Students pay close attention to the intersection of two graphs in this lesson. Earlier in their study, they learned that a solution to a system of linear equations in two variables is a point where the graphs of the equations in the system intersect. Here, students recognize equations of the form $$f(x)=g(x)$$ to mean functions $$f$$ and $$g$$ having the same output value at the same input value. They see that a solution to such an equation is the $$x$$-coordinate of a point where the graphs of $$f$$ and $$g$$ intersect.

Making comparisons involves looking beyond individual pieces of information. To accurately relate the information from multiple representations requires careful and precise use of mathematical language and notation (MP6). Students continue reasoning abstractly and quantitatively (MP2) as they use their analyses of representations of functions to draw conclusions about the quantities in situations.

### Learning Goals

Teacher Facing

• Compare key features of graphs of functions and interpret them in context.
• Interpret equations of the form $f(x)=g(x)$ in context and recognize that the solutions to such an equation are the $x$-coordinates of the points where the graphs of $f$ and $g$ intersect.
• Interpret statements about two or more functions written in function notation.

### Student Facing

Let’s compare graphs of functions to learn about the situations they represent.

### Student Facing

• I can compare the features of graphs of functions and explain what they mean in the situations represented.
• I can make sense of an equation of the form $f(x)=g(x)$ in terms of a situation and a graph, and know how to find the solutions.
• I can make sense of statements about two or more functions when they are written in function notation.

Building Towards

### Glossary Entries

• average rate of change

The average rate of change of a function $$f$$ between inputs $$a$$ and $$b$$ is the change in the outputs divided by the change in the inputs: $$\frac{f(b)-f(a)}{b-a}$$. It is the slope of the line joining $$(a,f(a))$$ and $$(b, f(b))$$ on the graph.

• decreasing (function)

A function is decreasing if its outputs get smaller as the inputs get larger, resulting in a downward sloping graph as you move from left to right.

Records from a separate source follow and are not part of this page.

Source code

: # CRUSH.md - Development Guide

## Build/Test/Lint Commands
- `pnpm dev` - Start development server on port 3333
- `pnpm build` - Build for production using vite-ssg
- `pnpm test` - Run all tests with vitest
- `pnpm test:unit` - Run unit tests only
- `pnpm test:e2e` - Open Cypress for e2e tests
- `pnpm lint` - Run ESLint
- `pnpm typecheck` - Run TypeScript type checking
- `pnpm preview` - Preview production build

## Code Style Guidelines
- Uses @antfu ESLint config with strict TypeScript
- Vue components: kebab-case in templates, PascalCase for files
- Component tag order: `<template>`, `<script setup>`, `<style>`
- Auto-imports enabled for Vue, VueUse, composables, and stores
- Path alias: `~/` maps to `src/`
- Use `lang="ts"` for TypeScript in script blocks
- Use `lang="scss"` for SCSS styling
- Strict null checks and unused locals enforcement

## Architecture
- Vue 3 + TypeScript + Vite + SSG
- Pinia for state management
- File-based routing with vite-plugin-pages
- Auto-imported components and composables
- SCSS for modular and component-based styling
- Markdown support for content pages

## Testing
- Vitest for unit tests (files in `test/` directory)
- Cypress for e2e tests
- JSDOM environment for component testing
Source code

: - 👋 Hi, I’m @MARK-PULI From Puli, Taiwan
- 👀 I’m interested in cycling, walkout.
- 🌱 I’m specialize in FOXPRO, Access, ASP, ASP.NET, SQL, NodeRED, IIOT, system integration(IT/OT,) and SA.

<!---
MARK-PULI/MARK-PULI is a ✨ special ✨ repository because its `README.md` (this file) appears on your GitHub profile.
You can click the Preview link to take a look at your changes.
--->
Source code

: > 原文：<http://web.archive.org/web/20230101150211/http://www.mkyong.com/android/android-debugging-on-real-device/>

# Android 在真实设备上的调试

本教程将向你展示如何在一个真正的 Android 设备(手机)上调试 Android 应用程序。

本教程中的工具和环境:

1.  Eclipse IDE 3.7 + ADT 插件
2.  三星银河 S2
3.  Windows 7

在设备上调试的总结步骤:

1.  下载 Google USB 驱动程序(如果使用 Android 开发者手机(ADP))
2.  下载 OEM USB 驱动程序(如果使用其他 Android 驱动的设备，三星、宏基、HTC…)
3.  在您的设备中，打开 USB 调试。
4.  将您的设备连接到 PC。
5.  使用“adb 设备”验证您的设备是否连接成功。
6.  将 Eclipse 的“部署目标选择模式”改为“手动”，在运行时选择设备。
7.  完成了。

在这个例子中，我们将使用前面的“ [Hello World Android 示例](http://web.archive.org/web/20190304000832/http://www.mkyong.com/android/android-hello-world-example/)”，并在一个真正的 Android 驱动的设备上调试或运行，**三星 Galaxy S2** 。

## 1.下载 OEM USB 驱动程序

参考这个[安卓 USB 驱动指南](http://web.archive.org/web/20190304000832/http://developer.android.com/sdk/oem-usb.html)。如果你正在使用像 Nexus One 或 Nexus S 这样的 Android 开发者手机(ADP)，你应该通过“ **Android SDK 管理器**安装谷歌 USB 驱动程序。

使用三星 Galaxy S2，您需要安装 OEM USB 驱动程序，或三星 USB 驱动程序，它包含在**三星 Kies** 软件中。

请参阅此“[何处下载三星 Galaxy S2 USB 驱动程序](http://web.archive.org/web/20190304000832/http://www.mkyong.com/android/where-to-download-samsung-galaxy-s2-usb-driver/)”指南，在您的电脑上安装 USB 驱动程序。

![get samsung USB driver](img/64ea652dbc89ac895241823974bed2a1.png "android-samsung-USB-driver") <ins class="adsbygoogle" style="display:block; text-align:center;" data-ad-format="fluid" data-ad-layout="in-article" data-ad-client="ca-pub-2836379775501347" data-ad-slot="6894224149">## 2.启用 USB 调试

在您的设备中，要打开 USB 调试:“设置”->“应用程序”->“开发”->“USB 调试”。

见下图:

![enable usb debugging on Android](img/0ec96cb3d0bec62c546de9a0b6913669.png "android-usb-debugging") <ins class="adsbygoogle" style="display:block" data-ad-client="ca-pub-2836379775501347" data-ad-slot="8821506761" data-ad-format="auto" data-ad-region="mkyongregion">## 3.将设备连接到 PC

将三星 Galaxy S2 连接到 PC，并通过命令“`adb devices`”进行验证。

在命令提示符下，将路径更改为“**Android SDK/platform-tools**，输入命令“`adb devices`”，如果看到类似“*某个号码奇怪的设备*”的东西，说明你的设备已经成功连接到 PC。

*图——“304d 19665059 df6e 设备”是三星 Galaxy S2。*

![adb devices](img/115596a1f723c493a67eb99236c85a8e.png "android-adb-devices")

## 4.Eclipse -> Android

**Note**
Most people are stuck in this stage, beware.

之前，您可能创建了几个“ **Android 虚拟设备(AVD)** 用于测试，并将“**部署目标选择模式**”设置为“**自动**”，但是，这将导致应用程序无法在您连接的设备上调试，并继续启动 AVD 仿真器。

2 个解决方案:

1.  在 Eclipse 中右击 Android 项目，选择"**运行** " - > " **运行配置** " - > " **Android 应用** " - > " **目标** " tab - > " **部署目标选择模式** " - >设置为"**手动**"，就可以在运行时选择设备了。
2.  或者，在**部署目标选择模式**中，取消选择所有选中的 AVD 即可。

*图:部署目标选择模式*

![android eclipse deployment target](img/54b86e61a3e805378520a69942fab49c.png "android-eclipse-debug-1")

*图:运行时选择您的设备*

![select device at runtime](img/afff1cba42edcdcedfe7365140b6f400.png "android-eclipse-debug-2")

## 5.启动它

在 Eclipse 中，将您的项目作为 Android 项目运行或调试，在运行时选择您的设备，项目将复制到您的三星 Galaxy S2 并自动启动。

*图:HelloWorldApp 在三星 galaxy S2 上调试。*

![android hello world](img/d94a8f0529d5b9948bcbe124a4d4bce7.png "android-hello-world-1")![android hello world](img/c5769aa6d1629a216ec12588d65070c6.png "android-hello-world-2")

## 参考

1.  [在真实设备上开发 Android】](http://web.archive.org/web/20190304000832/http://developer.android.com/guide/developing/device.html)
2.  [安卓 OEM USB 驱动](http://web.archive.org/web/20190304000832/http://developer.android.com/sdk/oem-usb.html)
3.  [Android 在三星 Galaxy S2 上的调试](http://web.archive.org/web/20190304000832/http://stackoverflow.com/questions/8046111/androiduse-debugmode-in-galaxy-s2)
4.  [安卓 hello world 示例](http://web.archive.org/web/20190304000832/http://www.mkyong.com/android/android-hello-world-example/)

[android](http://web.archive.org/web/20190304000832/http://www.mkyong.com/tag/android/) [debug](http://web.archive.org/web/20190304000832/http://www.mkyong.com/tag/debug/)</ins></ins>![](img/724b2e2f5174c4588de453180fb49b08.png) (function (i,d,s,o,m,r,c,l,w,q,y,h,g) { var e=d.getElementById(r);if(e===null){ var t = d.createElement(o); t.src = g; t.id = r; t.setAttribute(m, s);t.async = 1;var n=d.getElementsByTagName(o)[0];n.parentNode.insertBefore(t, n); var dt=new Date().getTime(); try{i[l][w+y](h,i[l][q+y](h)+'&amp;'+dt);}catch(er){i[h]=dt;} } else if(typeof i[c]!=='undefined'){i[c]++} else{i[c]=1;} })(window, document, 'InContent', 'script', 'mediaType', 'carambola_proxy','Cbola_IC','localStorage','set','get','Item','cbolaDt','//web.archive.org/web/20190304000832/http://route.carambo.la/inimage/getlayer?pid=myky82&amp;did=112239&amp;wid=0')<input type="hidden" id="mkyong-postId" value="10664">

A function can also be decreasing just for a restricted range of inputs. For example the function $$f$$ given by $$f(x) = 3 - x^2$$, whose graph is shown, is decreasing for $$x \ge 0$$ because the graph slopes downward to the right of the vertical axis.

• horizontal intercept

The horizontal intercept of a graph is the point where the graph crosses the horizontal axis. If the axis is labeled with the variable $$x$$, the horizontal intercept is also called the $$x$$-intercept. The horizontal intercept of the graph of $$2x + 4y = 12$$ is $$(6,0)$$.

The term is sometimes used to refer only to the $$x$$-coordinate of the point where the graph crosses the horizontal axis.

• increasing (function)

A function is increasing if its outputs get larger as the inputs get larger, resulting in an upward sloping graph as you move from left to right.

A function can also be increasing just for a restricted range of inputs. For example the function $$f$$ given by $$f(x) = 3 - x^2$$, whose graph is shown, is increasing for $$x \le 0$$ because the graph slopes upward to the left of the vertical axis.

The vertical intercept of a graph is the point where the graph crosses the vertical axis. If the axis is labeled with the variable $$y$$, the vertical intercept is also called the $$y$$-intercept.
Also, the term is sometimes used to mean just the $$y$$-coordinate of the point where the graph crosses the vertical axis. The vertical intercept of the graph of $$y = 3x - 5$$ is $$(0,\text-5)$$, or just -5.